You’re a hologram-host at the Magic Kingdom. With a college nest egg and lifetime complimentary passes. Finn, you love special effects! What they’re offering is for you to
be
the special effect. How much cooler can that be?” She was right again, but he resisted an all-out agreement. His mother had once called a new toaster “high-tech.” What did she know?

“All I have to do is audition?” he asked, testing her.

“That’s right! They might not even take you.”

“Mom,” Finn said, “this is me we’re talking about. Of course they’ll take me.”

“Excuse me, Mr. Hotshot, but I do not want to hear you talking that way, and you know it. If this is going to go to your head, we are not doing this.”

Actually, Finn’s mom loved to hear him talk that way, though she pretended otherwise. She had schooled him in self-confidence. He’d auditioned for several things and never won a part yet, but not because he lacked confidence.

“Okay. I’ll do it,” he said.

She beamed. He loved to see her like that—bright-eyed and childlike.

A month after Finn had passed the final audition and won a place as a Disney Host Interactive, or DHI, he arrived at an enormous soundstage at Disney-MGM Studios.

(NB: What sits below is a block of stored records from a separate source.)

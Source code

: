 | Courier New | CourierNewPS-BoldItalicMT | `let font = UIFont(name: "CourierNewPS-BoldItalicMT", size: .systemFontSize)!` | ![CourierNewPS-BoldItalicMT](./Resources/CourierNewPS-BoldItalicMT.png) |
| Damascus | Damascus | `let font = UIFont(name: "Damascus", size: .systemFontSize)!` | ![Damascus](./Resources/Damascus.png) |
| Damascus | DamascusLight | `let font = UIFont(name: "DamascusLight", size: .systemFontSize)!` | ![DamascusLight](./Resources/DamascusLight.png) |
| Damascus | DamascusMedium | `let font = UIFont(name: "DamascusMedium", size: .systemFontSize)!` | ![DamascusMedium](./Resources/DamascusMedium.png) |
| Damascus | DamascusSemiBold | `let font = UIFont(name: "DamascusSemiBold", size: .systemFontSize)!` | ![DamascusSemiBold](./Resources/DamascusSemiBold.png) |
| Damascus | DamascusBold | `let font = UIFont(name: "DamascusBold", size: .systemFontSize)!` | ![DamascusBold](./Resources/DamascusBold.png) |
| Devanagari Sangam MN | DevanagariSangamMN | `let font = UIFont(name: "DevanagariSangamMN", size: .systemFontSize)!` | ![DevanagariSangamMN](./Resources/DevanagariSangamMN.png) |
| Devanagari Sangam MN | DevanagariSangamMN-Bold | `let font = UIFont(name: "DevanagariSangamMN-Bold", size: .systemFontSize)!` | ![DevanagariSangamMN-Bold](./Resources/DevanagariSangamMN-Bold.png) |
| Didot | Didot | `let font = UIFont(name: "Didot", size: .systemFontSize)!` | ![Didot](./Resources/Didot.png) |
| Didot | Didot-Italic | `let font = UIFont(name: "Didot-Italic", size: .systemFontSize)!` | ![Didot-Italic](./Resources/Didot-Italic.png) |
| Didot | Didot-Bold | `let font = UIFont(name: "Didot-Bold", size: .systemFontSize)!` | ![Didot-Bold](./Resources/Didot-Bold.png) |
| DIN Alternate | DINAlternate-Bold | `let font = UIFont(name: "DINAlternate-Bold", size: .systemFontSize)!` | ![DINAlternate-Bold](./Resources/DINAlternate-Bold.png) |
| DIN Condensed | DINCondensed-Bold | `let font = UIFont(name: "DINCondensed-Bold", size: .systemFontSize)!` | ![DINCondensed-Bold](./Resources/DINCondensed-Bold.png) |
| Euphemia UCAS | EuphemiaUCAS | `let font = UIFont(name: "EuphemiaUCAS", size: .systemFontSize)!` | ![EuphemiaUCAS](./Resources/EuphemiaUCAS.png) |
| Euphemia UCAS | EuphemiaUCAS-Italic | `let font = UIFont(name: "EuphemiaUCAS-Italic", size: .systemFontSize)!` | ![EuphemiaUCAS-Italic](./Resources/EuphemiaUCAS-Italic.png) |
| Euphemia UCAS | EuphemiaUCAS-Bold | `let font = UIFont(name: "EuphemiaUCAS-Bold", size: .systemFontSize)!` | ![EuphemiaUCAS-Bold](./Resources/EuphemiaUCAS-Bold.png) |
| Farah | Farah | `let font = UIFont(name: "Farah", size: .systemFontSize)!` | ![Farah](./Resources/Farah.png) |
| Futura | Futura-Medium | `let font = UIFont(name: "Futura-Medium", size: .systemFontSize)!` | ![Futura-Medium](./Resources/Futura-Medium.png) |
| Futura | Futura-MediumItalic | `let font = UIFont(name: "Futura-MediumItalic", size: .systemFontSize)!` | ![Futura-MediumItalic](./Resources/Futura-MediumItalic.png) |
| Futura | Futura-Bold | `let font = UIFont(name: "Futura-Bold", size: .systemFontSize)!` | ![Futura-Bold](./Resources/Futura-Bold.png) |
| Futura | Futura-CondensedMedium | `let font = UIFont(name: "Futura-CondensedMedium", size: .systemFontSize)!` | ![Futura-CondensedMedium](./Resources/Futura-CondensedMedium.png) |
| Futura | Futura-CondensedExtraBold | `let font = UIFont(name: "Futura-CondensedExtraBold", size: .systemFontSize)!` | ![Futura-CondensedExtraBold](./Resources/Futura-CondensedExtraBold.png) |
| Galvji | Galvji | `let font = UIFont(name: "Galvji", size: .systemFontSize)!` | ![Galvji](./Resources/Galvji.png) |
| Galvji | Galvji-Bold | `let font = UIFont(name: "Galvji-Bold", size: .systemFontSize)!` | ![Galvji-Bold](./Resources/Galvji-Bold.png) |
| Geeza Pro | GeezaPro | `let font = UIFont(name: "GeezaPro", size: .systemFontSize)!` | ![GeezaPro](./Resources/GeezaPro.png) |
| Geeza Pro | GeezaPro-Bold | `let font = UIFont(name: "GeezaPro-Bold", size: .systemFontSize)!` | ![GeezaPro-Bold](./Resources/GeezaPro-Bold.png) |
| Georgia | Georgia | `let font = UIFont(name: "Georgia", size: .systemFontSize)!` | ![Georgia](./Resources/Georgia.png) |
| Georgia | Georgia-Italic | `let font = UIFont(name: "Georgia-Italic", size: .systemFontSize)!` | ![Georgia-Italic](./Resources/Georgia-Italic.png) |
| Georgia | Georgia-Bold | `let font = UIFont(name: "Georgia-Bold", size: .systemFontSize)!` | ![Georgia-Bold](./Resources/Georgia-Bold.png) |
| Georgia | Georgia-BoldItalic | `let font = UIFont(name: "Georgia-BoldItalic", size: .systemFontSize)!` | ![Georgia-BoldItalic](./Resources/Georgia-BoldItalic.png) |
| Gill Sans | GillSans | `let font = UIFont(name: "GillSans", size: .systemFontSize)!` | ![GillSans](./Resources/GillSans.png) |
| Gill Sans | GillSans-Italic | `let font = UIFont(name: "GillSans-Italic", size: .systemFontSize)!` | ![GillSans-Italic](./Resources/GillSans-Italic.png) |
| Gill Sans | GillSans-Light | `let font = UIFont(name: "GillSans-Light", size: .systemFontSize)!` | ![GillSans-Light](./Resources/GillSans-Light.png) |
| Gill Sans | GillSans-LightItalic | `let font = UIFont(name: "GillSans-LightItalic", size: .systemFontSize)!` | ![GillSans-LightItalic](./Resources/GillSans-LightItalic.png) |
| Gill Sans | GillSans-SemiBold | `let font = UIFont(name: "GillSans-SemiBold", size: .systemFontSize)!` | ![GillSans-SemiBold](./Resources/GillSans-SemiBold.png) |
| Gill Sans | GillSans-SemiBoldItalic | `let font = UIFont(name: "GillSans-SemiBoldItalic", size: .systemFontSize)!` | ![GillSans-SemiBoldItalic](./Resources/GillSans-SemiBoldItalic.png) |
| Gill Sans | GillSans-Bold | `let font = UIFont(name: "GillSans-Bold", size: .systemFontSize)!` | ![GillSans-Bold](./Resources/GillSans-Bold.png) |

The size of a jet aircraft hangar, the soundstage was rigged with hundreds of film lights, a green screen that filled one entire wall, trampolines, cameras, boom microphones, and dozens of scruffily dressed crew members. He’d never seen anything like it, except in movies, though he did his best to pretend otherwise. A college-age girl dressed in black and gray wore a headset with a microphone mouthpiece, a fuzzy black ball by her lips. She called herself a “PA.” It took Finn four days to realize that that stood for
production assistant.
Her boss was a guy named Brad, from Disney Imagineering.

Brad made Finn dress in green tights and a green stretchy top and walk around on a green stage. The costume had small metal sensors, like thin coins, stuck to the tights on every joint of his body—dozens of the things. Cameras hooked up to a computer recorded the movement of the small metal disks. In the cameras’ eyes, the green costume, moving against the green background, basically made Finn’s body disappear. The computer saw him instead as a floating cloud of shiny points. The engineers would later use the recordings of Finn’s movements to animate the holograms of Finn and the other kids. Brad explained that this process was called “motion capture.”

There were five kids in all. One very pretty girl, Charlene, had sandy blond hair and blue eyes, with pale skin. The other girl, Willa, struck him as a little geeky, but extremely smart. She was sweet, but not knockout gorgeous like Charlene. Not many girls looked like Charlene. Willa struck him as moody. With her hooded brown eyes and dark, braided hair, she might have been Asian or Native American. Maybeck, an African American kid, was taller than Finn by a full head and had the big-guy attitude to go along with it. For some reason he made a point of telling Finn that he was a Baptist. Finn, who wasn’t terribly religious, wasn’t sure what to do with that information, nor even what it meant.